To do: Scan the data for "different" and copy the lines it appears in.

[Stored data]
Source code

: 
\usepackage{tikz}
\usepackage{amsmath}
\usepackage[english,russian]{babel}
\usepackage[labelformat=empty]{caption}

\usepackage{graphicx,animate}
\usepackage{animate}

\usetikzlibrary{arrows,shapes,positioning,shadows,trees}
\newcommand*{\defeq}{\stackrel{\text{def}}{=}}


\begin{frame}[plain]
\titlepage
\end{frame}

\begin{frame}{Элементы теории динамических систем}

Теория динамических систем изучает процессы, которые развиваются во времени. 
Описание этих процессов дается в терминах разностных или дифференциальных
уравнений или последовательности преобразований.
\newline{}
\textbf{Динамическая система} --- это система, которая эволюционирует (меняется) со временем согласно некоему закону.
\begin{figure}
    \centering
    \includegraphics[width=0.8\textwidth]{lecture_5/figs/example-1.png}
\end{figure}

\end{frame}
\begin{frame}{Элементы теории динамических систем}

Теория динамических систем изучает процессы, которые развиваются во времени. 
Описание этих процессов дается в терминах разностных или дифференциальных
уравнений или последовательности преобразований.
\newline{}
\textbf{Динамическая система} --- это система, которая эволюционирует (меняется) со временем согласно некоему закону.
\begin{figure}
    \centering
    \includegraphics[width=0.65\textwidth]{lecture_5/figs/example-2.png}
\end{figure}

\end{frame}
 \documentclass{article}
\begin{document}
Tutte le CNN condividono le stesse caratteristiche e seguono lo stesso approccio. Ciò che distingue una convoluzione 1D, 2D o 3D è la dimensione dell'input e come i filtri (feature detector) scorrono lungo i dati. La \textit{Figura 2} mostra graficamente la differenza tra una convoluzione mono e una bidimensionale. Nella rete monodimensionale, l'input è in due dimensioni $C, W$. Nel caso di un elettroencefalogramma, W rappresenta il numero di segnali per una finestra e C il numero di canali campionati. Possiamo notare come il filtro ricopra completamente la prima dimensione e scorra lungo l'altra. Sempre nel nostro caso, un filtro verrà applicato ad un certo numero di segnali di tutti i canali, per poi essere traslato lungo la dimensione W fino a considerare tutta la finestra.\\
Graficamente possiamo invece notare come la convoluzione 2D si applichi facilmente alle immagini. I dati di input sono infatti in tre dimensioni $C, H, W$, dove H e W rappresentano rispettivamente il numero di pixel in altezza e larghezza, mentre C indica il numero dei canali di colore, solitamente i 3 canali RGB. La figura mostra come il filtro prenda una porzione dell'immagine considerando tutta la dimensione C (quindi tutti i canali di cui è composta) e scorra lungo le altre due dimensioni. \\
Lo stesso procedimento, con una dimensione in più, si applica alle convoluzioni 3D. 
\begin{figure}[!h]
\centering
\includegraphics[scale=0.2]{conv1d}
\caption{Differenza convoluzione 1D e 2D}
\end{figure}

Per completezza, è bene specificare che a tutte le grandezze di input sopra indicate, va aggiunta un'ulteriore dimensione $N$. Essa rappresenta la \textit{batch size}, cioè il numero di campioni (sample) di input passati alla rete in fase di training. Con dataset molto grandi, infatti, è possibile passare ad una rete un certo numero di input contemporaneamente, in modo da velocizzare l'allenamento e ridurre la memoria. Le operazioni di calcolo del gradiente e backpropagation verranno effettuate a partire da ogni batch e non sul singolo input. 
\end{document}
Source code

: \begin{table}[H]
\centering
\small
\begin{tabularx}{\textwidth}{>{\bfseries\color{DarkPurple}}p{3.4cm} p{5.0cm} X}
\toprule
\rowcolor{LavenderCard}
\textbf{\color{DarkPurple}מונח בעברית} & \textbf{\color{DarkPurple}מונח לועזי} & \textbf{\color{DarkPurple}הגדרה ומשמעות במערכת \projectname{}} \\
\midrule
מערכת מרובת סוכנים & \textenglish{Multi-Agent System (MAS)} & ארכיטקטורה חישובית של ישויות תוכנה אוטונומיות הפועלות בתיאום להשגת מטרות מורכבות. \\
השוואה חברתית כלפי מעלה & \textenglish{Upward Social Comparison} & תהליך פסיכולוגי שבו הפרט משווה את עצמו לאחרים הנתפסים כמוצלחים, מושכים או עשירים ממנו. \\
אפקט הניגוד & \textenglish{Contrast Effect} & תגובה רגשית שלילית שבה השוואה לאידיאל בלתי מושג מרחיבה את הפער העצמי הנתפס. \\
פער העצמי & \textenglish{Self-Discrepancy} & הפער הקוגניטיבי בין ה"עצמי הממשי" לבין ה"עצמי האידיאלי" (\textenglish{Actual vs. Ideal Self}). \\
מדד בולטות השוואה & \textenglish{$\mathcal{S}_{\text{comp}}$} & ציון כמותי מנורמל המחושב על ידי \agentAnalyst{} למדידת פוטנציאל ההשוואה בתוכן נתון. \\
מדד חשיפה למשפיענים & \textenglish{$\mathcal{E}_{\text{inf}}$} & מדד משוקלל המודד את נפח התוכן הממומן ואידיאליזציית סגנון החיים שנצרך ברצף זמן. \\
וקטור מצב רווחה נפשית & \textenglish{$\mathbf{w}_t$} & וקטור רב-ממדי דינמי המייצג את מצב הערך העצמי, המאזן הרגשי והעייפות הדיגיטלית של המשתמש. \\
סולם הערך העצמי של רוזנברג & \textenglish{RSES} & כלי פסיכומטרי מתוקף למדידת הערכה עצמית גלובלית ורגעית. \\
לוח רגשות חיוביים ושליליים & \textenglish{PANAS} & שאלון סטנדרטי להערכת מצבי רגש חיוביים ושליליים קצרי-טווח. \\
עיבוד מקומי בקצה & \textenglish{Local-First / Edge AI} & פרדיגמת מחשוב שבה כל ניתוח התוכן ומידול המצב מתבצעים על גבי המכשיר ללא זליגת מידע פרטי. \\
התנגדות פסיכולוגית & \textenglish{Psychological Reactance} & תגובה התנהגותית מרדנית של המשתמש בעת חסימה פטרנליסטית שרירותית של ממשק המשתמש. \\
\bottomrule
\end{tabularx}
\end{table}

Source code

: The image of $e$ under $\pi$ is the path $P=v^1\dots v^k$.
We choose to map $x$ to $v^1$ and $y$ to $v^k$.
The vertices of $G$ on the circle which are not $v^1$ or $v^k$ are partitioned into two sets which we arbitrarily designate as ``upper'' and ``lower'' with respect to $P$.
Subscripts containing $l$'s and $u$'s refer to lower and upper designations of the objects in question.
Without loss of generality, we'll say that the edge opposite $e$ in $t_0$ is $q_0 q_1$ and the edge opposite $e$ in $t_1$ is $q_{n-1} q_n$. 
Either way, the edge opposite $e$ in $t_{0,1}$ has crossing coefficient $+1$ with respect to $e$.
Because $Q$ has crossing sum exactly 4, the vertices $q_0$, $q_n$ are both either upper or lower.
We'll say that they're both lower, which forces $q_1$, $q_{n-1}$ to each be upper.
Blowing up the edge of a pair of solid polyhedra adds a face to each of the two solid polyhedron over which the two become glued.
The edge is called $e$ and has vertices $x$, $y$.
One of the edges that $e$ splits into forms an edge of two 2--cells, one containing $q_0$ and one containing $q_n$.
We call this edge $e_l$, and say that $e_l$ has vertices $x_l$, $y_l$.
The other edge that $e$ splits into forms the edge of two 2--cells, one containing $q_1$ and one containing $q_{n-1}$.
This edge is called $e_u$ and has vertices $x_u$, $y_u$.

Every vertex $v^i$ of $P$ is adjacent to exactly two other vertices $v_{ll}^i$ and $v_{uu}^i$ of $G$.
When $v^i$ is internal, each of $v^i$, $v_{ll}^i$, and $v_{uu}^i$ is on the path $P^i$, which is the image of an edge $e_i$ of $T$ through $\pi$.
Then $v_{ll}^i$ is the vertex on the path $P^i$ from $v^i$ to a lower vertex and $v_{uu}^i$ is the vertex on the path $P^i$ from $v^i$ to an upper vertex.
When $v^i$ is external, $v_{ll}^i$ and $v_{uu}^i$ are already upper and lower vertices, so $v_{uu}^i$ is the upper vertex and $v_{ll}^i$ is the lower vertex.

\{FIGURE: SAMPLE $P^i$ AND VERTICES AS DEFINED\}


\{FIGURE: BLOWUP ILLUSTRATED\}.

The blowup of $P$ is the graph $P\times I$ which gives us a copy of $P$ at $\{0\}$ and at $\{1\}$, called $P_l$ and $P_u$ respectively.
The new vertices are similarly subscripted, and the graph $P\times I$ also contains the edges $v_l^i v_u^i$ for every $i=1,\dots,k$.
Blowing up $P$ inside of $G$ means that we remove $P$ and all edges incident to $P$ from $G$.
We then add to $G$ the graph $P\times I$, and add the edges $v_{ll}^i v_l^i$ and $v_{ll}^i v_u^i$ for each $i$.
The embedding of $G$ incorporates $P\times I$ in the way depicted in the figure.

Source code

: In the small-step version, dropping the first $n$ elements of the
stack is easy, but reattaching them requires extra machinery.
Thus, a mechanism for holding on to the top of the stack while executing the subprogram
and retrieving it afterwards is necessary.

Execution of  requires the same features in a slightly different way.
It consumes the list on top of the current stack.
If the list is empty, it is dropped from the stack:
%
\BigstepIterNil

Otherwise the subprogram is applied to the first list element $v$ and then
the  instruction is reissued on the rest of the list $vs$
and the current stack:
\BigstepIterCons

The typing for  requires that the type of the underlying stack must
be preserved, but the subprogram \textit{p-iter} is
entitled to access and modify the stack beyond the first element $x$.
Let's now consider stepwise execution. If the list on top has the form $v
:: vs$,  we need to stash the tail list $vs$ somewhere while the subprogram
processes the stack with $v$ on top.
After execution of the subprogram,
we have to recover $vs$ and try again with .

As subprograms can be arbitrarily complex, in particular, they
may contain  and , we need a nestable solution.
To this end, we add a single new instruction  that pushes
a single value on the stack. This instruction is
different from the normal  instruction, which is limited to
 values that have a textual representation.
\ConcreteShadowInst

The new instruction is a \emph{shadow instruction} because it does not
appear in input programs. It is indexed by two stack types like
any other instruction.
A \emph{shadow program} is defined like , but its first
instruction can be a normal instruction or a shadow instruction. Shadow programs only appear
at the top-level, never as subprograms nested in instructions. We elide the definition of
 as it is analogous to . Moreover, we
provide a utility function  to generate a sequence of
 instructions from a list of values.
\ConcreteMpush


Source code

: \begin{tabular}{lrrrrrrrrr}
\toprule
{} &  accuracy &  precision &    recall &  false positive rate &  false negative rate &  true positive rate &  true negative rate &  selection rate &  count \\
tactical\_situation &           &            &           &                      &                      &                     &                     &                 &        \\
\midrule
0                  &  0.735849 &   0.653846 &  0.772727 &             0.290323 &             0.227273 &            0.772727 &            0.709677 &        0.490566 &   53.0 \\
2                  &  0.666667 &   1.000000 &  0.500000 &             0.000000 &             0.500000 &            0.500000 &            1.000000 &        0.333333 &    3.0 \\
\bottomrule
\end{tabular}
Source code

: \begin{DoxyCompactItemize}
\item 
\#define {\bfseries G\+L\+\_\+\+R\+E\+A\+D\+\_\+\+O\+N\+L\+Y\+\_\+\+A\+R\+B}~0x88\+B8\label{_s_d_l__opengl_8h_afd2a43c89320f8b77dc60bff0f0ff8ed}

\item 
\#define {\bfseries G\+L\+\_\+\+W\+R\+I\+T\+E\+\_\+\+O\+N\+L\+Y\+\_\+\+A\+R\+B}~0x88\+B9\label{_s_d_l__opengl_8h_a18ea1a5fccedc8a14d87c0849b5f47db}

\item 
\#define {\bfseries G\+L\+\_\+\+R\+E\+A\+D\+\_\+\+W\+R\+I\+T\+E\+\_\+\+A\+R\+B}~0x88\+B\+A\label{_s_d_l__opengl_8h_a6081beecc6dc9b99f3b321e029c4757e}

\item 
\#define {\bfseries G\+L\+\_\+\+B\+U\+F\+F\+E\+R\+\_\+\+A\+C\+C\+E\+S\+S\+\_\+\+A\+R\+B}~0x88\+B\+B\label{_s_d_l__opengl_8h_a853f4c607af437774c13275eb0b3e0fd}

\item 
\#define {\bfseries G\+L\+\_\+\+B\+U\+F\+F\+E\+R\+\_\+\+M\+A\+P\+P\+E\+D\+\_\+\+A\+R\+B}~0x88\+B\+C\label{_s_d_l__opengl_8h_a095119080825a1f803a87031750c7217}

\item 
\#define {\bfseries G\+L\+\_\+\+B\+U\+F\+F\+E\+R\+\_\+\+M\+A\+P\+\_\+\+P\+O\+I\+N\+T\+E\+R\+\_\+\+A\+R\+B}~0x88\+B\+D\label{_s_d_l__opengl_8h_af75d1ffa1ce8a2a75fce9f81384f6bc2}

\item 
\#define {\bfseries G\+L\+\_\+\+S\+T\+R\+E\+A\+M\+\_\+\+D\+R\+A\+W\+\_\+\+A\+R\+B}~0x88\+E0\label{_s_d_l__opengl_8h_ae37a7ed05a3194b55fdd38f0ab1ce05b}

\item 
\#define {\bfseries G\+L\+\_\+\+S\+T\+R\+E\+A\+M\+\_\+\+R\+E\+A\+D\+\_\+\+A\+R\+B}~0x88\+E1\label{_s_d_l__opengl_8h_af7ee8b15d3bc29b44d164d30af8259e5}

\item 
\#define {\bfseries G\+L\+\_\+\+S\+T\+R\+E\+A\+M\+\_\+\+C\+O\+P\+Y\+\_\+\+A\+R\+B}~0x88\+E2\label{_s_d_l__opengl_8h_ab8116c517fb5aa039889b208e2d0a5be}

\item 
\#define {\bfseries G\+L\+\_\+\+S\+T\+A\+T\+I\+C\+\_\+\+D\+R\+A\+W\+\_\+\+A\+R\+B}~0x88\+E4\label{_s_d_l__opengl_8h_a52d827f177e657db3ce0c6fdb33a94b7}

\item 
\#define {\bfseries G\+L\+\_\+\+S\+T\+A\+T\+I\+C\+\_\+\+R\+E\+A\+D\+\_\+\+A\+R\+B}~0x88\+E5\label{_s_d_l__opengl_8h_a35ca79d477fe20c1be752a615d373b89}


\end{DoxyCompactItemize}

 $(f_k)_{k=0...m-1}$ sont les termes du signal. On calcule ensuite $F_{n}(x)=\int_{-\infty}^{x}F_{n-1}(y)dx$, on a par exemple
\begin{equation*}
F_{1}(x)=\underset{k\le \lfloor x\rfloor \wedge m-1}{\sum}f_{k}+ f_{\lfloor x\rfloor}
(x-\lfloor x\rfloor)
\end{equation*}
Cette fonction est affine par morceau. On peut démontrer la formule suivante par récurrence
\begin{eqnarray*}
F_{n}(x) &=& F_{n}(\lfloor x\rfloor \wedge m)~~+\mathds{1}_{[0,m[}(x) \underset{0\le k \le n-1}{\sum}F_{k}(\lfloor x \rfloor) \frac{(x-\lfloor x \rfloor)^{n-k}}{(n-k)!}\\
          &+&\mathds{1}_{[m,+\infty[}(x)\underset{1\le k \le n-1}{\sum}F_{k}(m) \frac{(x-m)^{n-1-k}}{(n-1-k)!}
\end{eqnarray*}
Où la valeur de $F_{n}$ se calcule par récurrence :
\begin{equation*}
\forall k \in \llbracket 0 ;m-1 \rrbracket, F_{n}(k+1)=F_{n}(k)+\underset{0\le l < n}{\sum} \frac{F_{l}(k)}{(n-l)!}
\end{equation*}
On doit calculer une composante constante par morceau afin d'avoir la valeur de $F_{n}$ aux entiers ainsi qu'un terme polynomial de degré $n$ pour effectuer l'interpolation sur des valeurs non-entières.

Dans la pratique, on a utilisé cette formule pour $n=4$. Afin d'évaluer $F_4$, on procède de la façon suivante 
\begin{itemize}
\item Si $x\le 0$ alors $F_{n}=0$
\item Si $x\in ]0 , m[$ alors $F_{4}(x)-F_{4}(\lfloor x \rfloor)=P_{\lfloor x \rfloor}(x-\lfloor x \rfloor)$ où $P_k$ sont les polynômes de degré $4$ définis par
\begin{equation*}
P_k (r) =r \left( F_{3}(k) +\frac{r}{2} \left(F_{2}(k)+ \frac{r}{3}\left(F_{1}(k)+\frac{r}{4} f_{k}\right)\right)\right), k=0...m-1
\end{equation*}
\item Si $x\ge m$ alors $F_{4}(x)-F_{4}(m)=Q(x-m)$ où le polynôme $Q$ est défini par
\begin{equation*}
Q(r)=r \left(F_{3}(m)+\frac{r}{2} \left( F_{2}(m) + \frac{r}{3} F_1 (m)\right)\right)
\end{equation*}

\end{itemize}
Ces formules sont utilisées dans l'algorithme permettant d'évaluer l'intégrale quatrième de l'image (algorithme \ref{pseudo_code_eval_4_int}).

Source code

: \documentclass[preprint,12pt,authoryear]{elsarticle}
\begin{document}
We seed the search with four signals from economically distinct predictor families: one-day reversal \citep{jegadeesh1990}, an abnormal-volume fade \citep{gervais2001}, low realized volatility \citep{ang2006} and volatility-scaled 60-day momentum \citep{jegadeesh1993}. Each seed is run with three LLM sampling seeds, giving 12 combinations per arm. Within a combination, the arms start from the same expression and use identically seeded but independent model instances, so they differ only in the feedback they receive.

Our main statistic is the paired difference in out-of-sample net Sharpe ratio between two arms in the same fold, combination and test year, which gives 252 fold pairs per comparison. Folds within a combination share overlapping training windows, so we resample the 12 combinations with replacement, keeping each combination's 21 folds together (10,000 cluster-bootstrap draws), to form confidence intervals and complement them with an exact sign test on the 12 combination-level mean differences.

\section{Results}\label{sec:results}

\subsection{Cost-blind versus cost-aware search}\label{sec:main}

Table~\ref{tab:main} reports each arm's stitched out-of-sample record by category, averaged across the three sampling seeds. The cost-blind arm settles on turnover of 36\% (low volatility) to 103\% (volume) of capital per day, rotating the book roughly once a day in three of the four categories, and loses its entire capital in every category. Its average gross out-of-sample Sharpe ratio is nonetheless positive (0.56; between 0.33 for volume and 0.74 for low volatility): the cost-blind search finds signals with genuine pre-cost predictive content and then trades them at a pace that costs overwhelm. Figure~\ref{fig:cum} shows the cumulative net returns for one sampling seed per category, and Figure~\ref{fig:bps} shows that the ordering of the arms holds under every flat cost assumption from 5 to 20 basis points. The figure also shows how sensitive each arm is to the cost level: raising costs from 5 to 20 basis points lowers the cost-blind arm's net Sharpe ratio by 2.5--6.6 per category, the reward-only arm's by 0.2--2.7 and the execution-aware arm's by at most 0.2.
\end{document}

Your solution:
Execution of  requires the same features in a slightly different way.
different from the normal  instruction, which is limited to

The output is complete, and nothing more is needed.